Consulting firm proposes jail facility of $19.6 to $28.9 million
A third party consulting firm has proposed that a new Pike County Jail be 41,000 sq. ft. and could cost between $19 million to $28 million.
“Every client immediately gets sticker shock,” said Ken Upchurch, cofounder of TCU Consulting Services. “We’re very confident you can make the program for less than shown here. Escalation costs and contingency numbers are built into this, because something will always come up during construction that you want to do a little different and the numbers go up.”
The firm presented seven possible options for a 129-inmate facility to the Pike County Commission Monday night.
Six of the options would situate a three-story jail adjacent to the existing courthouse, while one would create a more sprawling single-floor facility near the Pike County Road Department engineering maintenance area.
Option one is to construct the jail in the parking space for the existing jail and courthouse and would include a parking facility, a building for the sheriff’s office, an office for the district attorneys, space for juvenile probation and storage for voting machines. The jail would have a connector to the courthouse and would include renovations to the existing courthouse. With this option, the commission could move its offices from the public health department back into the courthouse in the sheriff’s vacancy. The projected cost for this option is $28.9 million
Option two is for the jail to be placed in the same location, but the sheriff’s office would remain in the courthouse, the district attorney’s office would not be moved and there would be no additional space for juvenile probation or storage for voting machines. This option is projected to cost $19.6 million, the cheapest alternative.
Option three is the same as the second option, with the addition of a sheriff’s office at the facility, freeing space in the courthouse for the commission offices. The projected cost for this option is $21.7 million.
Option four is to construct the new facility at the site of the current jail, which Upchurch said has the most logistical problems.
“The current inmates would need to be located off-site, which brings about all sorts of negative logistic issues,” Upchurch said.
The total cost for this option comes to $24 million, which includes the cost for relocating and transporting prisoners.
Option five is to construct the jail on the other side of the courthouse to the north. This eliminates the need for a parking deck because existing parking would not be changed. However, Upchurch said the building would need some special foundations because it would be built partly on a ravine. This would cost approximately $20.6 million.
Option six is similar, except for the addition of a facility for the sheriff’s office, bringing the total to $21.8 million and freeing space in the courthouse for the commission to move back in.
The final option Upchurch called the “dreaming big” option. “We looked at taking it off-site,” he said.
This option would have the new facility constructed at the Road Department engineering maintenance area. The facility would be one-story and would house court administration, judges, space for juvenile probation and storage space for voting machines. There would also be room for the district attorney’s office at the site. The projected cost totals $27.9 million, but Upchurch said it is the most economically reliable for the future in the case of expansion being needed.
“From a standpoint of construction and growth, it is much more economical going offsite, Upchurch said. “The downside of a downtown site is if you ever have to add, you have some issues.”

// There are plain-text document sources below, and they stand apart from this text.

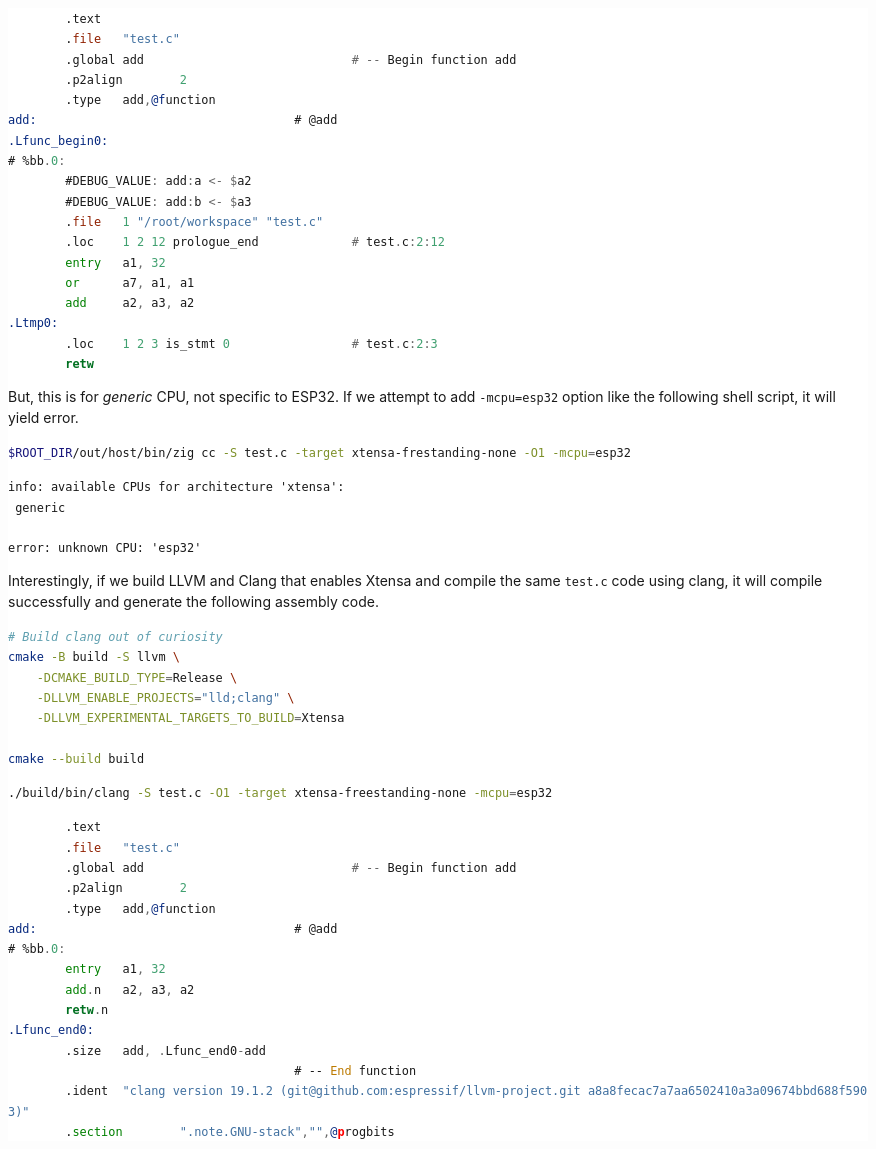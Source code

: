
 ```asm
        .text
        .file   "test.c"
        .global add                             # -- Begin function add
        .p2align        2
        .type   add,@function
add:                                    # @add
.Lfunc_begin0:
# %bb.0:
        #DEBUG_VALUE: add:a <- $a2
        #DEBUG_VALUE: add:b <- $a3
        .file   1 "/root/workspace" "test.c"
        .loc    1 2 12 prologue_end             # test.c:2:12
        entry   a1, 32
        or      a7, a1, a1
        add     a2, a3, a2
.Ltmp0:
        .loc    1 2 3 is_stmt 0                 # test.c:2:3
        retw
```

But, this is for _generic_ CPU, not specific to ESP32. If we attempt to add `-mcpu=esp32` option like the following shell script, it will yield error.

```sh
$ROOT_DIR/out/host/bin/zig cc -S test.c -target xtensa-frestanding-none -O1 -mcpu=esp32
```

```
info: available CPUs for architecture 'xtensa':
 generic

error: unknown CPU: 'esp32'
```

Interestingly, if we build LLVM and Clang that enables Xtensa and compile the same `test.c` code using clang, it will compile successfully and generate the following assembly code.

```sh
# Build clang out of curiosity
cmake -B build -S llvm \
    -DCMAKE_BUILD_TYPE=Release \
    -DLLVM_ENABLE_PROJECTS="lld;clang" \
    -DLLVM_EXPERIMENTAL_TARGETS_TO_BUILD=Xtensa

cmake --build build
```

```sh
./build/bin/clang -S test.c -O1 -target xtensa-freestanding-none -mcpu=esp32
```

```asm
        .text
        .file   "test.c"
        .global add                             # -- Begin function add
        .p2align        2
        .type   add,@function
add:                                    # @add
# %bb.0:
        entry   a1, 32
        add.n   a2, a3, a2
        retw.n
.Lfunc_end0:
        .size   add, .Lfunc_end0-add
                                        # -- End function
        .ident  "clang version 19.1.2 (git@github.com:espressif/llvm-project.git a8a8fecac7a7aa6502410a3a09674bbd688f5903)"
        .section        ".note.GNU-stack","",@progbits
```
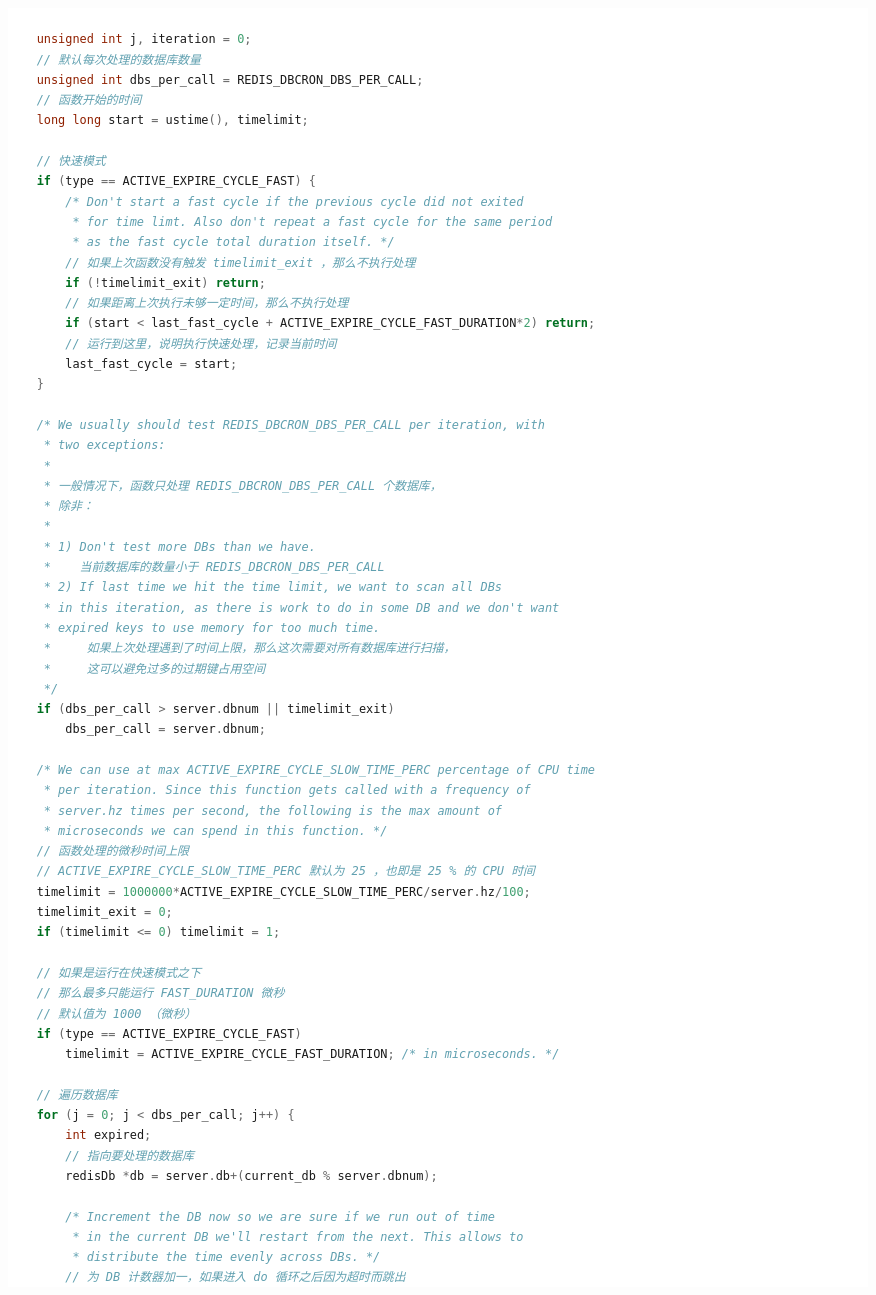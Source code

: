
 ```c

    unsigned int j, iteration = 0;
    // 默认每次处理的数据库数量
    unsigned int dbs_per_call = REDIS_DBCRON_DBS_PER_CALL;
    // 函数开始的时间
    long long start = ustime(), timelimit;

    // 快速模式
    if (type == ACTIVE_EXPIRE_CYCLE_FAST) {
        /* Don't start a fast cycle if the previous cycle did not exited
         * for time limt. Also don't repeat a fast cycle for the same period
         * as the fast cycle total duration itself. */
        // 如果上次函数没有触发 timelimit_exit ，那么不执行处理
        if (!timelimit_exit) return;
        // 如果距离上次执行未够一定时间，那么不执行处理
        if (start < last_fast_cycle + ACTIVE_EXPIRE_CYCLE_FAST_DURATION*2) return;
        // 运行到这里，说明执行快速处理，记录当前时间
        last_fast_cycle = start;
    }

    /* We usually should test REDIS_DBCRON_DBS_PER_CALL per iteration, with
     * two exceptions:
     *
     * 一般情况下，函数只处理 REDIS_DBCRON_DBS_PER_CALL 个数据库，
     * 除非：
     *
     * 1) Don't test more DBs than we have.
     *    当前数据库的数量小于 REDIS_DBCRON_DBS_PER_CALL
     * 2) If last time we hit the time limit, we want to scan all DBs
     * in this iteration, as there is work to do in some DB and we don't want
     * expired keys to use memory for too much time. 
     *     如果上次处理遇到了时间上限，那么这次需要对所有数据库进行扫描，
     *     这可以避免过多的过期键占用空间
     */
    if (dbs_per_call > server.dbnum || timelimit_exit)
        dbs_per_call = server.dbnum;

    /* We can use at max ACTIVE_EXPIRE_CYCLE_SLOW_TIME_PERC percentage of CPU time
     * per iteration. Since this function gets called with a frequency of
     * server.hz times per second, the following is the max amount of
     * microseconds we can spend in this function. */
    // 函数处理的微秒时间上限
    // ACTIVE_EXPIRE_CYCLE_SLOW_TIME_PERC 默认为 25 ，也即是 25 % 的 CPU 时间
    timelimit = 1000000*ACTIVE_EXPIRE_CYCLE_SLOW_TIME_PERC/server.hz/100;
    timelimit_exit = 0;
    if (timelimit <= 0) timelimit = 1;

    // 如果是运行在快速模式之下
    // 那么最多只能运行 FAST_DURATION 微秒 
    // 默认值为 1000 （微秒）
    if (type == ACTIVE_EXPIRE_CYCLE_FAST)
        timelimit = ACTIVE_EXPIRE_CYCLE_FAST_DURATION; /* in microseconds. */

    // 遍历数据库
    for (j = 0; j < dbs_per_call; j++) {
        int expired;
        // 指向要处理的数据库
        redisDb *db = server.db+(current_db % server.dbnum);

        /* Increment the DB now so we are sure if we run out of time
         * in the current DB we'll restart from the next. This allows to
         * distribute the time evenly across DBs. */
        // 为 DB 计数器加一，如果进入 do 循环之后因为超时而跳出
```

The jail report delves much deeper than just the projected costs, location and number of beds and square footage of the new jail facility as well.

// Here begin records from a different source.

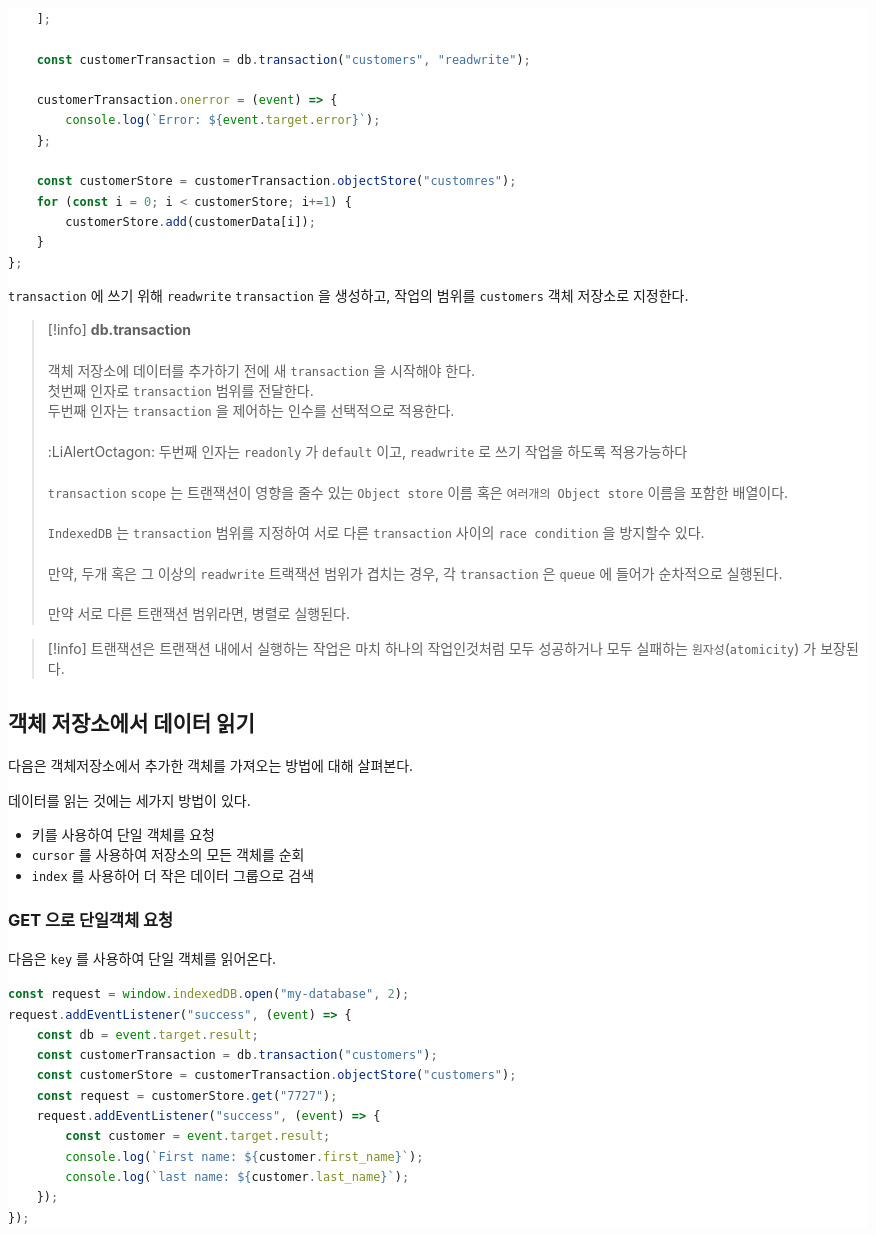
 ```js
	];

	const customerTransaction = db.transaction("customers", "readwrite");

	customerTransaction.onerror = (event) => {
		console.log(`Error: ${event.target.error}`);
	};

	const customerStore = customerTransaction.objectStore("customres");
	for (const i = 0; i < customerStore; i+=1) {
		customerStore.add(customerData[i]);
	}
};
```

`transaction` 에 쓰기 위해  `readwrite`  `transaction` 을 생성하고, 작업의 범위를 `customers` 객체 저장소로 지정한다.

>[!info] **db.transaction**<br><br>객체 저장소에 데이터를 추가하기 전에 새 `transaction` 을 시작해야 한다.<br>첫번째 인자로 `transaction` 범위를 전달한다.<br>두번째 인자는 `transaction` 을 제어하는 인수를 선택적으로 적용한다.<br><br>:LiAlertOctagon: 두번째 인자는 `readonly` 가 `default` 이고, `readwrite` 로 쓰기 작업을 하도록 적용가능하다 <br><br>`transaction` `scope` 는 트랜잭션이 영향을 줄수 있는 `Object store` 이름 혹은 `여러개의 Object store` 이름을 포함한 배열이다.<br><br>`IndexedDB` 는 `transaction` 범위를 지정하여 서로 다른 `transaction` 사이의 `race condition` 을 방지할수 있다.<br><br>만약, 두개 혹은 그 이상의 `readwrite` 트랙잭션 범위가 겹치는 경우, 각 `transaction` 은 `queue` 에 들어가 순차적으로 실행된다.<br><br>만약 서로 다른 트랜잭션 범위라면, 병렬로 실행된다.

>[!info] 트랜잭션은 트랜잭션 내에서 실행하는 작업은 마치 하나의 작업인것처럼 모두 성공하거나 모두 실패하는 `원자성`(`atomicity`) 가 보장된다.

## 객체 저장소에서 데이터 읽기

다음은 객체저장소에서 추가한 객체를 가져오는 방법에 대해 살펴본다.

데이터를 읽는 것에는 세가지 방법이 있다.

- 키를 사용하여 단일 객체를 요청
- `cursor` 를 사용하여 저장소의 모든 객체를 순회
- `index` 를 사용하어 더 작은 데이터 그룹으로 검색 

### GET 으로 단일객체 요청

다음은 `key` 를 사용하여 단일 객체를 읽어온다.

```js
const request = window.indexedDB.open("my-database", 2);
request.addEventListener("success", (event) => {
	const db = event.target.result;
	const customerTransaction = db.transaction("customers");
	const customerStore = customerTransaction.objectStore("customers");
	const request = customerStore.get("7727");
	request.addEventListener("success", (event) => {
		const customer = event.target.result;	
		console.log(`First name: ${customer.first_name}`);
		console.log(`last name: ${customer.last_name}`);
	});
});
```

Upchurch explained that the amount of beds is based on the analysis of a variety of factors including current average inmate numbers, population growth, trends in court cases filed, separation requirements and more.
The 129-inmate figure is estimated to be enough beds through 2037.
The jail study is not the only study the company has completed. An analysis of what it would take to operate the 41,000 square foot facility found that the number of employees needs to be increased from 13 to about 37, and the budget needs to be raised from just over $500,000 now to $1.513 million based on a 2021 opening of the jail.
Upchurch said these are all relative numbers though and commended Sheriff Russell Thomas for running an efficient system on a skeleton crew as it is.
Chairman Robin Sullivan said the operation of the jail is one of the major concerns for the commission, as no funding other than recently raised court fees has been secured for the extra expenditures in the budget.
“Some of things that stick out are the yearly budget that’s going to be increased, the amount of employees that is going to be increased; some of that is over 200 percent more,” Sullivan said. “We’ve got the funding for the construction, we’ve just got to figure out which model to go with. But the court costs will be a very minimal help – I wouldn’t guess it would cover six months.”
The commission imposed a temporary sales tax of 1.5 percent in the majority of the county and 0.5 percent in the Troy corporate limits in October 2017 to fund the construction of the facility, but that money is prohibited from going to any other expenditures, including operating costs.
Upchurch encouraged commissioners to go through the full report and digest it, evaluate it and bring back questions for him at the next meeting as the commission works to figure out the best solution to the issue.
“What is the most beneficial strategy based on the information we’re going to provide you? That is the main question you’ve got to answer. All of these options have unique advantages and challenges …
“The worst thing you can do is rush to a conclusion.”